All entries need to be written out again exactly, without their pictures.
──────── Provided data ────────
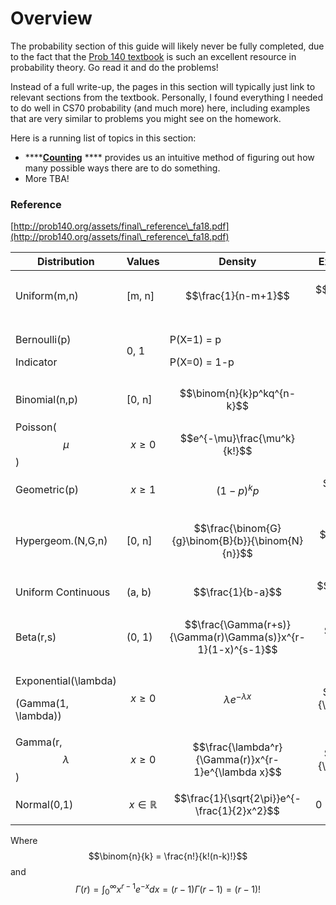 # Overview

The probability section of this guide will likely never be fully completed, due to the fact that the [Prob 140 textbook](http://prob140.org/textbook/content/README.html) is such an excellent resource in probability theory. Go read it and do the problems!

Instead of a full write-up, the pages in this section will typically just link to relevant sections from the textbook. Personally, I found everything I needed to do well in CS70 probability (and much more) here, including examples that are very similar to problems you might see on the homework.



Here is a running list of topics in this section:

* ****[**Counting**](counting.md) **** provides us an intuitive method of figuring out how many possible ways there are to do something.
* More TBA!

### Reference

[http://prob140.org/assets/final\_reference\_fa18.pdf](http://prob140.org/assets/final\_reference\_fa18.pdf)

| Distribution                                                                                              | Values               | Density                                                      | Expectation           | Variance                                   | Links |
| --------------------------------------------------------------------------------------------------------- | -------------------- | ------------------------------------------------------------ | --------------------- | ------------------------------------------ | ----- |
| Uniform(m,n)                                                                                              | \[m, n]              | $$\frac{1}{n-m+1}$$                                          | $$\frac{m+n}{2}$$     | $$\frac{(n-m+1)^2-1}{12}$$                 |       |
| <p>Bernoulli(p)</p><p>Indicator</p>                                                                       | 0, 1                 | <p>P(X=1) = p</p><p>P(X=0) = 1-p</p>                         | $$p$$                 | $$p(1-p)$$                                 |       |
| Binomial(n,p)                                                                                             | \[0, n]              | $$\binom{n}{k}p^kq^{n-k}$$                                   | $$np$$                | $$np(1-p)$$                                |       |
| Poisson($$\mu$$)                                                                                          | $$x\ge0$$            | $$e^{-\mu}\frac{\mu^k}{k!}$$                                 | $$\mu$$               | $$\mu$$                                    |       |
| Geometric(p)                                                                                              | $$x \ge 1$$          | $$(1-p)^kp$$                                                 | $$\frac{1}{p}$$       | $$\frac{1-p}{p^2}$$                        |       |
| Hypergeom.(N,G,n)                                                                                         | \[0, n]              | $$\frac{\binom{G}{g}\binom{B}{b}}{\binom{N}{n}}$$            | $$n\frac{G}{N}$$      | $$n\frac{G}{N}\frac{B}{N}\frac{N-n}{N-1}$$ |       |
| Uniform Continuous                                                                                        | (a, b)               | $$\frac{1}{b-a}$$                                            | $$\frac{a+b}{2}$$     | $$\frac{(b-a)^2}{12}$$                     |       |
| Beta(r,s)                                                                                                 | (0, 1)               | $$\frac{\Gamma(r+s)}{\Gamma(r)\Gamma(s)}x^{r-1}(1-x)^{s-1}$$ | $$\frac{r}{r+s}$$     | $$\frac{rs}{(r+s)^2(r+s)}$$                |       |
| <p>Exponential(<span class="math">\lambda</span>)</p><p>(Gamma(1, <span class="math">\lambda</span>))</p> | $$x\ge0$$            | $$\lambda e^{-\lambda x}$$                                   | $$\frac{1}{\lambda}$$ | $$\frac{1}{\lambda^2}$$                    |       |
| Gamma(r, $$\lambda$$)                                                                                     | $$x\ge0$$            | $$\frac{\lambda^r}{\Gamma(r)}x^{r-1}e^{\lambda x}$$          | $$\frac{r}{\lambda}$$ | $$\frac{r}{\lambda^2}$$                    |       |
| Normal(0,1)                                                                                               | $$x \in \mathbb{R}$$ | $$\frac{1}{\sqrt{2\pi}}e^{-\frac{1}{2}x^2}$$                 | 0                     | 1                                          |       |

Where $$\binom{n}{k} = \frac{n!}{k!(n-k)!}$$and $$\Gamma(r) = \int_0^\infty x^{r-1}e^{-x}dx = (r-1)\Gamma(r-1) = (r-1)!$$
────────
→ Response to the exercise:
 # Overview

The probability section of this guide will likely never be fully completed, due to the fact that the [Prob 140 textbook](http://prob140.org/textbook/content/README.html) is such an excellent resource in probability theory. Go read it and do the problems!

Instead of a full write-up, the pages in this section will typically just link to relevant sections from the textbook. Personally, I found everything I needed to do well in CS70 probability (and much more) here, including examples that are very similar to problems you might see on the homework.



Here is a running list of topics in this section:

* ****[**Counting**](counting.md) **** provides us an intuitive method of figuring out how many possible ways there are to do something.
* More TBA!

### Reference

[http://prob140.org/assets/final\_reference\_fa18.pdf](http://prob140.org/assets/final\_reference\_fa18.pdf)

| Distribution                                                                                              | Values               | Density                                                      | Expectation           | Variance                                   | Links |
| --------------------------------------------------------------------------------------------------------- | -------------------- | ------------------------------------------------------------ | --------------------- | ------------------------------------------ | ----- |
| Uniform(m,n)                                                                                              | \[m, n]              | $$\frac{1}{n-m+1}$$                                          | $$\frac{m+n}{2}$$     | $$\frac{(n-m+1)^2-1}{12}$$                 |       |
| <p>Bernoulli(p)</p><p>Indicator</p>                                                                       | 0, 1                 | <p>P(X=1) = p</p><p>P(X=0) = 1-p</p>                         | $$p$$                 | $$p(1-p)$$                                 |       |
| Binomial(n,p)                                                                                             | \[0, n]              | $$\binom{n}{k}p^kq^{n-k}$$                                   | $$np$$                | $$np(1-p)$$                                |       |
| Poisson($$\mu$$)                                                                                          | $$x\ge0$$            | $$e^{-\mu}\frac{\mu^k}{k!}$$                                 | $$\mu$$               | $$\mu$$                                    |       |
| Geometric(p)                                                                                              | $$x \ge 1$$          | $$(1-p)^kp$$                                                 | $$\frac{1}{p}$$       | $$\frac{1-p}{p^2}$$                        |       |
| Hypergeom.(N,G,n)                                                                                         | \[0, n]              | $$\frac{\binom{G}{g}\binom{B}{b}}{\binom{N}{n}}$$            | $$n\frac{G}{N}$$      | $$n\frac{G}{N}\frac{B}{N}\frac{N-n}{N-1}$$ |       |
| Uniform Continuous                                                                                        | (a, b)               | $$\frac{1}{b-a}$$                                            | $$\frac{a+b}{2}$$     | $$\frac{(b-a)^2}{12}$$                     |       |
| Beta(r,s)                                                                                                 | (0, 1)               | $$\frac{\Gamma(r+s)}{\Gamma(r)\Gamma(s)}x^{r-1}(1-x)^{s-1}$$ | $$\frac{r}{r+s}$$     | $$\frac{rs}{(r+s)^2(r+s)}$$                |       |
| <p>Exponential(<span class="math">\lambda</span>)</p><p>(Gamma(1, <span class="math">\lambda</span>))</p> | $$x\ge0$$            | $$\lambda e^{-\lambda x}$$                                   | $$\frac{1}{\lambda}$$ | $$\frac{1}{\lambda^2}$$                    |       |
| Gamma(r, $$\lambda$$)                                                                                     | $$x\ge0$$            | $$\frac{\lambda^r}{\Gamma(r)}x^{r-1}e^{\lambda x}$$          | $$\frac{r}{\lambda}$$ | $$\frac{r}{\lambda^2}$$                    |       |
| Normal(0,1)                                                                                               | $$x \in \mathbb{R}$$ | $$\frac{1}{\sqrt{2\pi}}e^{-\frac{1}{2}x^2}$$                 | 0                     | 1                                          |       |

Where $$\binom{n}{k} = \frac{n!}{k!(n-k)!}$$and $$\Gamma(r) = \int_0^\infty x^{r-1}e^{-x}dx = (r-1)\Gamma(r-1) = (r-1)!$$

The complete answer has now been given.